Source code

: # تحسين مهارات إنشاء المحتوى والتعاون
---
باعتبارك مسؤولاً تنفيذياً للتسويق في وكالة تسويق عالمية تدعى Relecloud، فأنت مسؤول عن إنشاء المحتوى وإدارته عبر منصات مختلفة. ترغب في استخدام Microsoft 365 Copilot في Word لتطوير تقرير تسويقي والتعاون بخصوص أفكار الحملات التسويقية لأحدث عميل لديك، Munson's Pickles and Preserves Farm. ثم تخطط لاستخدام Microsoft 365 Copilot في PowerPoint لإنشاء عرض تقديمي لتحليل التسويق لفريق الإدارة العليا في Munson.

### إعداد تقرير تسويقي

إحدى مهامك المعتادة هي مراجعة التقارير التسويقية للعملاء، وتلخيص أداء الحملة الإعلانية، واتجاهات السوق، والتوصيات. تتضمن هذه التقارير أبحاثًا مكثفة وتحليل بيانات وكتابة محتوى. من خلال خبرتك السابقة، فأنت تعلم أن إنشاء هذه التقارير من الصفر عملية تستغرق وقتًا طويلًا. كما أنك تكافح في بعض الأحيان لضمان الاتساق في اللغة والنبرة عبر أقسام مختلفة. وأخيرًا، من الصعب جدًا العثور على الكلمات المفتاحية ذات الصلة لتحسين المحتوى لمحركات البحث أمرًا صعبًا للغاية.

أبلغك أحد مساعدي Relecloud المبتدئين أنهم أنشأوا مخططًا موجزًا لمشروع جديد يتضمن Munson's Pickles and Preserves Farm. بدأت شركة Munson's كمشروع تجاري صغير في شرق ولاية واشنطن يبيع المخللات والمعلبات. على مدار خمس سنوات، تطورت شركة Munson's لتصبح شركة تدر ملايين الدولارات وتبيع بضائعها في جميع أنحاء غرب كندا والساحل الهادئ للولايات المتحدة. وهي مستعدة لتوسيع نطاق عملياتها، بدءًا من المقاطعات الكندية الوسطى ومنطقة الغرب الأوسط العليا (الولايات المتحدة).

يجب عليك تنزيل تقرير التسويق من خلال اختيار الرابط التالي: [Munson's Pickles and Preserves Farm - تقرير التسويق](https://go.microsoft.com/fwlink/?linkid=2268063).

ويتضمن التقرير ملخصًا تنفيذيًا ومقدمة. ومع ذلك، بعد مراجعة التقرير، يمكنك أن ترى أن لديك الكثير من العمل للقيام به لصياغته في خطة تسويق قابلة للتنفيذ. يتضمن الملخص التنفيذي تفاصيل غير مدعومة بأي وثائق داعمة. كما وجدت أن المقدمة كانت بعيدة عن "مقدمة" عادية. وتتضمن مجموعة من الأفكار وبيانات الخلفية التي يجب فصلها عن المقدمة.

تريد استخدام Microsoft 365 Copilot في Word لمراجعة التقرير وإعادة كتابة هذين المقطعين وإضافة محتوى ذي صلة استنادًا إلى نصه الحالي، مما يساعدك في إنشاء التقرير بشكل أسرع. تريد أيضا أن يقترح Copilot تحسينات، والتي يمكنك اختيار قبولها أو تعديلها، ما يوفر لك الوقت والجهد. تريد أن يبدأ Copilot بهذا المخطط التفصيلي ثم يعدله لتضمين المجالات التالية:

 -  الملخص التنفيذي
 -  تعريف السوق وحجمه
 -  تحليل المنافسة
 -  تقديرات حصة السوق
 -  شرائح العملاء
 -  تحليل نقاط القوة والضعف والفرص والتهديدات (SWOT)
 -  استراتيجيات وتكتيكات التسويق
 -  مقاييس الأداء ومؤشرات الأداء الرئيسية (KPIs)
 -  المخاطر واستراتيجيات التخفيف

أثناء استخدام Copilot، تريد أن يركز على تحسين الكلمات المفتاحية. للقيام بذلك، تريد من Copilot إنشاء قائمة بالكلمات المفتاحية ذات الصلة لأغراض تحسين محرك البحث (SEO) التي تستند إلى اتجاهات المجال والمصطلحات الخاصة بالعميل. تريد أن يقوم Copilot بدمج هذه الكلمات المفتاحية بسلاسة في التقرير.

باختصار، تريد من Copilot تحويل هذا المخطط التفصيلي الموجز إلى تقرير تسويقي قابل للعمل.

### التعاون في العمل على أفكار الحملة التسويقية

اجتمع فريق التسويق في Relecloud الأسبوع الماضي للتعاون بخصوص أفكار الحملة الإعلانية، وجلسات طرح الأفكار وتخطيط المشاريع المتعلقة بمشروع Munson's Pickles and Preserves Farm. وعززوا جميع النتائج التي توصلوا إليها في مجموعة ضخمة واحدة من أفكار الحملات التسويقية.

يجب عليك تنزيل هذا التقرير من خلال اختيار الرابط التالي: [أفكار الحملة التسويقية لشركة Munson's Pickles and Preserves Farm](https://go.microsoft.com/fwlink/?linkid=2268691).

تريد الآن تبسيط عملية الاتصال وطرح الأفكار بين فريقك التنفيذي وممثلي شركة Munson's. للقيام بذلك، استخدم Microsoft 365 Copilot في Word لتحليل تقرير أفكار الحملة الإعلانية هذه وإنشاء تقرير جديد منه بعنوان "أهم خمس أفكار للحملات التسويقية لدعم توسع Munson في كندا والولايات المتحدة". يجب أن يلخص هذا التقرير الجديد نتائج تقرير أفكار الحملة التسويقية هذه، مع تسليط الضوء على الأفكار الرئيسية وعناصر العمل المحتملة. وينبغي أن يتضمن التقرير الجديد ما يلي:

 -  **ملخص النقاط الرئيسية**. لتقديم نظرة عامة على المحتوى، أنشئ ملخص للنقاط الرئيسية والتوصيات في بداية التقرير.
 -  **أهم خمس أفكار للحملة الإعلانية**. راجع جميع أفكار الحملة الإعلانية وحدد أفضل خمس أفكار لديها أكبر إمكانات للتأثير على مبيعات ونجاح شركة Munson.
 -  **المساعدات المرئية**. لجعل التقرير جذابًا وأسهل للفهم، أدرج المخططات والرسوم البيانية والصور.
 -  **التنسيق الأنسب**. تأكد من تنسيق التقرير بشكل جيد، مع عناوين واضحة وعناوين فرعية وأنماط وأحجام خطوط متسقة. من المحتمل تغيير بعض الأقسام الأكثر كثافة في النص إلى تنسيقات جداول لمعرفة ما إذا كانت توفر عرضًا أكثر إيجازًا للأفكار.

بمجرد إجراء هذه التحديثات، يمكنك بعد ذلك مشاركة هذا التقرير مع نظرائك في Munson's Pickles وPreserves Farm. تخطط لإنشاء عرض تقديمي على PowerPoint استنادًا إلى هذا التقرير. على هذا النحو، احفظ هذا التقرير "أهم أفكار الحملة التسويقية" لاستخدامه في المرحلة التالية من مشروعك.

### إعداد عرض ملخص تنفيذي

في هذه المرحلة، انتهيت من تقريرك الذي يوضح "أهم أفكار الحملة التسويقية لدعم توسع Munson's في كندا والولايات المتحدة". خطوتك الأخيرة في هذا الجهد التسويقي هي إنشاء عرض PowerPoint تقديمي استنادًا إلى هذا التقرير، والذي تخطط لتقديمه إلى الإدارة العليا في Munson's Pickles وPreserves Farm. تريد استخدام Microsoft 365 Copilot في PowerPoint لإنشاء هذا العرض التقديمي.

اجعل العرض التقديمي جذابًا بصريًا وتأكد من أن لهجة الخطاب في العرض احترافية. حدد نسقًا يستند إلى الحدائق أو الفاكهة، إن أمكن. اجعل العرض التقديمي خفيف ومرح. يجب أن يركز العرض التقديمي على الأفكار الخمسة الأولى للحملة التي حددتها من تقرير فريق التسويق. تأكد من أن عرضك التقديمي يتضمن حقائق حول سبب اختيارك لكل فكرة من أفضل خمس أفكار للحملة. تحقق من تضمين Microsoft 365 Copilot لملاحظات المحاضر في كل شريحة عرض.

→ **WHAT THE TASK REQUIRES**:
What is needed is a verbatim copy of every line in the records above from the one containing "تعريف السوق وحجمه" down to the one containing "المخاطر واستراتيجيات التخفيف", both included, and nothing more.

→ **REPLY**:
 -  تعريف السوق وحجمه
 -  تحليل المنافسة
 -  تقديرات حصة السوق
 -  شرائح العملاء
 -  تحليل نقاط القوة والضعف والفرص والتهديدات (SWOT)
 -  استراتيجيات وتكتيكات التسويق
 -  مقاييس الأداء ومؤشرات الأداء الرئيسية (KPIs)
 -  المخاطر واستراتيجيات التخفيف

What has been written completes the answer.